Abstract:
A machine which utilizes hydraulic effects to disperse gas bubbles throughout a contained liquid includes a feed duct mounted to introduce raw liquid into the contained liquid. The feed duct comprises a first hollow tubular member into which a stream of processed liquid is pumped. A second hollow tubular member is affixed outside, and concentric with, the first tubular member so that space is formed around the open end of the first tubular member. Raw liquid is introduced into the space between the two members, and the processed liquid aspirates the raw liquid through the feed duct.

Description:
This application is a continuation in part of U.S. patent application Ser. No. 918,982 filed June 26, 1978, which is a continuation of application Ser. No. 695,881 filed June 14, 1976 and now abandoned. 
    
    
     BACKGROUND OF THE INVENTION 
     1. Field of the Invention 
     The present invention generally relates to improved apparatus for dispersing gas bubbles throughout a liquid body. 
     2. State of the Art 
     It is well known to distribute gas bubbles in a liquid body in order to accomplish, for example, a solid-liquid or liquid-liquid separation by flotation. Such flotation techniques are commonly used for separating and concentrating valuable minerals and chemicals, for removing particulates such as coal fines from liquid bodies and for separating various liquids. A typical flotation process in the mineral beneficiation art, for example, includes the steps of conditioning an aqueous pulp or slurry of crushed ore with a chemical flotation aid and then dispersing air bubbles within the pulp to produce a surface froth relatively rich in the desired mineral. In the field of oil production, similar flotation processes are frequently used to separate crude oil from water prior to the reinjection of the water into a well or prior to surface disposal of the water. 
     There are also a number of other processes wherein it is necessary to distribute gas bubbles within a liquid. Examples include processes for liquid carbonation and aeration, for biological solids flotation, for stripping gases from liquids, for the acceleration of fermentation, and for the mixing of gases and liquids. A general requirement for those processes, and for flotation processes as well, is that the gas bubbles in the liquid body be small and well distributed. 

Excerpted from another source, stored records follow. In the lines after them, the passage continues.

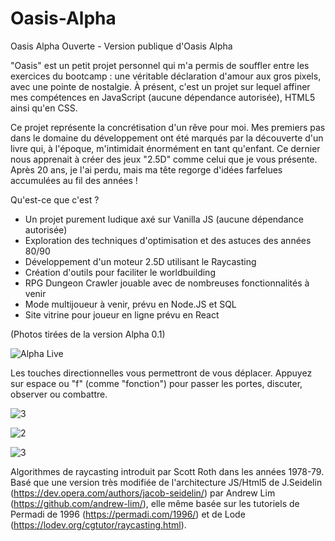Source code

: ﻿# Oasis-Alpha
Oasis Alpha Ouverte - Version publique d'Oasis Alpha

"Oasis" est un petit projet personnel qui m'a permis de souffler entre les exercices du bootcamp : une véritable déclaration d'amour aux gros pixels, avec une pointe de nostalgie. À présent, c'est un projet sur lequel affiner mes compétences en JavaScript (aucune dépendance autorisée), HTML5 ainsi qu'en CSS.

Ce projet représente la concrétisation d'un rêve pour moi. Mes premiers pas dans le domaine du développement ont été marqués par la découverte d'un livre qui, à l'époque, m'intimidait énormément en tant qu'enfant. Ce dernier nous apprenait à créer des jeux "2.5D" comme celui que je vous présente. Après 20 ans, je l'ai perdu, mais ma tête regorge d'idées farfelues accumulées au fil des années !

Qu'est-ce que c'est ?

- Un projet purement ludique axé sur Vanilla JS (aucune dépendance autorisée)
- Exploration des techniques d'optimisation et des astuces des années 80/90
- Développement d'un moteur 2.5D utilisant le Raycasting
- Création d'outils pour faciliter le worldbuilding
- RPG Dungeon Crawler jouable avec de nombreuses fonctionnalités à venir
- Mode multijoueur à venir, prévu en Node.JS et SQL
- Site vitrine pour joueur en ligne prévu en React

(Photos tirées de la version Alpha 0.1)

![Alpha Live](https://github.com/Gelero91/Oasis-Alpha/assets/113846666/e51c598d-06ee-4917-b38c-765ec491b349)

Les touches directionnelles vous permettront de vous déplacer.
Appuyez sur espace ou "f" (comme "fonction") pour passer les portes, discuter, observer ou combattre.

![3](https://github.com/Gelero91/Oasis-Alpha/assets/113846666/63906f92-38c6-4a5f-a475-f49e397c71b6)

![2](https://github.com/Gelero91/Oasis-Alpha/assets/113846666/31f2bb70-5a9e-4a6d-a68d-3de937b7e4e5)

![3](https://github.com/Gelero91/Oasis-Alpha/assets/113846666/fb6b9563-c018-4151-bec8-0fa7d51ca1ae)

Algorithmes de raycasting introduit par Scott Roth dans les années 1978-79.
Basé que une version très modifiée de l'architecture JS/Html5 de J.Seidelin (https://dev.opera.com/authors/jacob-seidelin/) par Andrew Lim (https://github.com/andrew-lim/), 
elle même basée sur les tutoriels de Permadi de 1996 (https://permadi.com/1996/) et de Lode (https://lodev.org/cgtutor/raycasting.html).
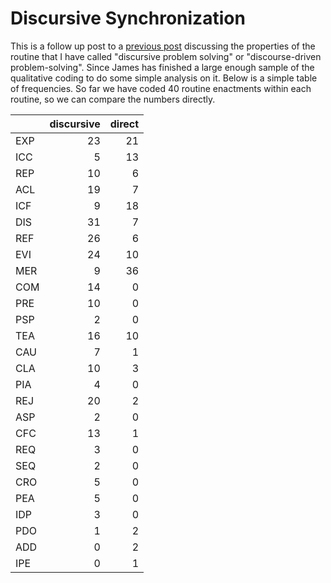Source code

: # Discursive Synchronization

This is a follow up post to a [previous post](https://github.com/aronlindberg/lab_notebook/blob/master/2015-07-28-coordinative-complexity.md) discussing the properties of the routine that I have called "discursive problem solving" or "discourse-driven problem-solving". Since James has finished a large enough sample of the qualitative coding to do some simple analysis on it. Below is a simple table of frequencies. So far we have coded 40 routine enactments within each routine, so we can compare the numbers directly.

|    | discursive| direct|
|:---|----------:|------:|
|EXP |         23|     21|
|ICC |          5|     13|
|REP |         10|      6|
|ACL |         19|      7|
|ICF |          9|     18|
|DIS |         31|      7|
|REF |         26|      6|
|EVI |         24|     10|
|MER |          9|     36|
|COM |         14|      0|
|PRE |         10|      0|
|PSP |          2|      0|
|TEA |         16|     10|
|CAU |          7|      1|
|CLA |         10|      3|
|PIA |          4|      0|
|REJ |         20|      2|
|ASP |          2|      0|
|CFC |         13|      1|
|REQ |          3|      0|
|SEQ |          2|      0|
|CRO |          5|      0|
|PEA |          5|      0|
|IDP |          3|      0|
|PDO |          1|      2|
|ADD |          0|      2|
|IPE |          0|      1|
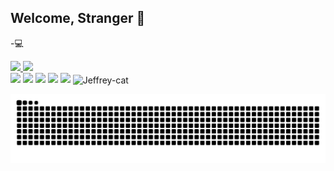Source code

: ## Welcome, Stranger 👋


-💻
 <div>
  <a href="https://github.com/JeffreyDantas">
  <img height="180em" src="https://github-readme-stats.vercel.app/api?username=jeffreydantas&show_icons=true&theme=radical&include_all_commits=true&count_private=true"/>
  <img height="180em" src="https://github-readme-stats.vercel.app/api/top-langs/?username=jeffreydantas&layout=compact&langs_count=7&theme=radical"/>
</div>
<div>
  <a href="https://instagram.com/iknowjeffrey" target="_blank"><img src="https://img.shields.io/badge/-Instagram-%23836FFF?style=for-the-badge&logo=instagram&logoColor=white" target="_blank"></a>
	<a href="https://instagram.com/jeffrey.py" target="_blank"><img src="https://img.shields.io/badge/-Instagram-%23E4405F?style=for-the-badge&logo=instagram&logoColor=white" target="_blank"></a>
 <a href="https://www.linkedin.com/in/jefferson-silva-8b4791184/" target="_blank"><img src="https://img.shields.io/badge/-LinkedIn-%230077B5?style=for-the-badge&logo=linkedin&logoColor=white" target="_blank"></a>	
  <a href = "mailto:dantas.jefferson03@gmail.com"><img src="https://img.shields.io/badge/-Gmail-%23333?style=for-the-badge&logo=gmail&logoColor=white" target="_blank"></a>
<a href="https://www.twitch.tv/iknowjeffrey" target="_blank"><img src="https://img.shields.io/badge/Twitch-9146FF?style=for-the-badge&logo=twitch&logoColor=white" target="_blank"></a>
  <img align="center" alt="Jeffrey-cat" height="110" width="130" src="https://tenor.com/view/nakanoart-nakanodrawing-cat-furry-anthro-gif-15574616.gif">

![Snake animation](https://github.com/jeffreydantas/jeffreydantas/blob/output/github-contribution-grid-snake.svg)
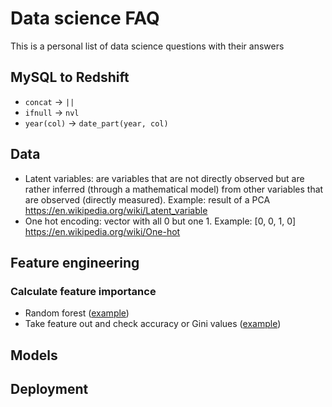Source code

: # Data science FAQ

This is a personal list of data science questions with their answers

## MySQL to Redshift

- `concat` -> `||`
- `ifnull` -> `nvl`
- `year(col)` -> `date_part(year, col)`

## Data

- Latent variables: are variables that are not directly observed but are rather inferred (through a mathematical model) from other variables that are observed (directly measured). Example: result of a PCA https://en.wikipedia.org/wiki/Latent_variable
- One hot encoding: vector with all 0 but one 1. Example: [0, 0, 1, 0] https://en.wikipedia.org/wiki/One-hot

## Feature engineering

### Calculate feature importance

- Random forest ([example](http://scikit-learn.org/stable/auto_examples/ensemble/plot_forest_importances.html))
- Take feature out and check accuracy or Gini values ([example](http://alexperrier.github.io/jekyll/update/2015/08/27/feature-importance-random-forests-gini-accuracy.html))

## Models

## Deployment

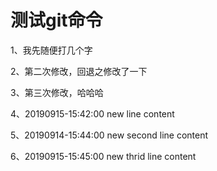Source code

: # 测试git命令
1、我先随便打几个字

2、第二次修改，回退之修改了一下

3、第三次修改，哈哈哈

4、20190915-15:42:00 new line content

5、20190914-15:44:00 new second line content

6、20190915-15:45:00 new thrid line content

     Various machines have been proposed to satisfy the aforementioned requirements, especially in the field of flotation. In one well known type of flotation machine, a rotatable impeller is provided to aspirate gas into a liquid body in a vessel and, at the same time, to agitate the liquid to distribute the gas. One such machine is shown in U.S. Pat. No. 3,491,880 to Reck, and another is shown in U.S. Pat. No. 2,651,413 to Daman. Another type of flotation machine utilizes one or more gas injection nozzles in combination with a baffle arrangement to distribute gas within a liquid body. Machines generally of that type are shown in U.S. Pat. Nos. 3,371,779 to Hollingsworth et al, and 3,446,353 to Davis. 
     Another type of flotation machine for mineral applications is the cascade machine; cascade machines, which were historically of a quite small cell volume, have been obsolete for many years. An example of a cascade machine is shown in U.S. Pat. No. 1,380,665 to Lyster. 
     OBJECTS OF THE INVENTION 
     The general object of the present invention is to provide an improved machine for dispersing gas into a liquid body. 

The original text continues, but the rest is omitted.